**MATERIAL SUPPLIED**
****************************************

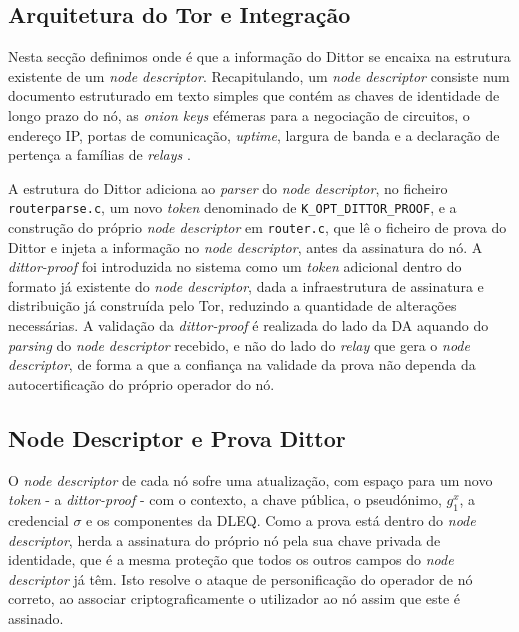\subsection{Arquitetura do Tor e Integração}
\label{sub:dittor_arquitetura_tor_integracao}

Nesta secção definimos onde é que a informação do Dittor se encaixa na estrutura existente de um \textit{node descriptor}. Recapitulando, um \textit{node descriptor} consiste num documento estruturado em texto simples que contém as chaves de identidade de longo prazo do nó, as \textit{onion keys} efémeras para a negociação de circuitos, o endereço IP, portas de comunicação, \textit{uptime}, largura de banda e a declaração de pertença a famílias de \textit{relays} \cite{tor_dirspec_serverdesc}.

A estrutura do Dittor adiciona ao \textit{parser} do \textit{node descriptor}, no ficheiro \texttt{routerparse.c}, um novo \textit{token} denominado de \texttt{K\_OPT\_DITTOR\_PROOF}, e a construção do próprio \textit{node descriptor} em \texttt{router.c}, que lê o ficheiro de prova do Dittor e injeta a informação no \textit{node descriptor}, antes da assinatura do nó. A \textit{dittor-proof} foi introduzida no sistema como um \textit{token} adicional dentro do formato já existente do \textit{node descriptor}, dada a infraestrutura de assinatura e distribuição já construída pelo Tor, reduzindo a quantidade de alterações necessárias. A validação da \textit{dittor-proof} é realizada do lado da DA aquando do \textit{parsing} do \textit{node descriptor} recebido, e não do lado do \textit{relay} que gera o \textit{node descriptor}, de forma a que a confiança na validade da prova não dependa da autocertificação do próprio operador do nó.

\subsection{Node Descriptor e Prova Dittor}
\label{sub:dittor_node_descriptor_prova}

O \textit{node descriptor} de cada nó sofre uma atualização, com espaço para um novo \textit{token} - a \textit{dittor-proof} - com o contexto, a chave pública, o pseudónimo, $g_1^x$, a credencial $\sigma$ e os componentes da DLEQ. Como a prova está dentro do \textit{node descriptor}, herda a assinatura do próprio nó pela sua chave privada de identidade, que é a mesma proteção que todos os outros campos do \textit{node descriptor} já têm. Isto resolve o ataque de personificação do operador de nó correto, ao associar criptograficamente o utilizador ao nó assim que este é assinado.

****************************************

**WORK INSTRUCTION**
After dropping the pictures, reproduce exactly the lines from the first line of the entries through the line containing "Nesta secção definimos", both included.

**YOUR RESPONSE**
\subsection{Arquitetura do Tor e Integração}
\label{sub:dittor_arquitetura_tor_integracao}

Nesta secção definimos onde é que a informação do Dittor se encaixa na estrutura existente de um \textit{node descriptor}. Recapitulando, um \textit{node descriptor} consiste num documento estruturado em texto simples que contém as chaves de identidade de longo prazo do nó, as \textit{onion keys} efémeras para a negociação de circuitos, o endereço IP, portas de comunicação, \textit{uptime}, largura de banda e a declaração de pertença a famílias de \textit{relays} \cite{tor_dirspec_serverdesc}.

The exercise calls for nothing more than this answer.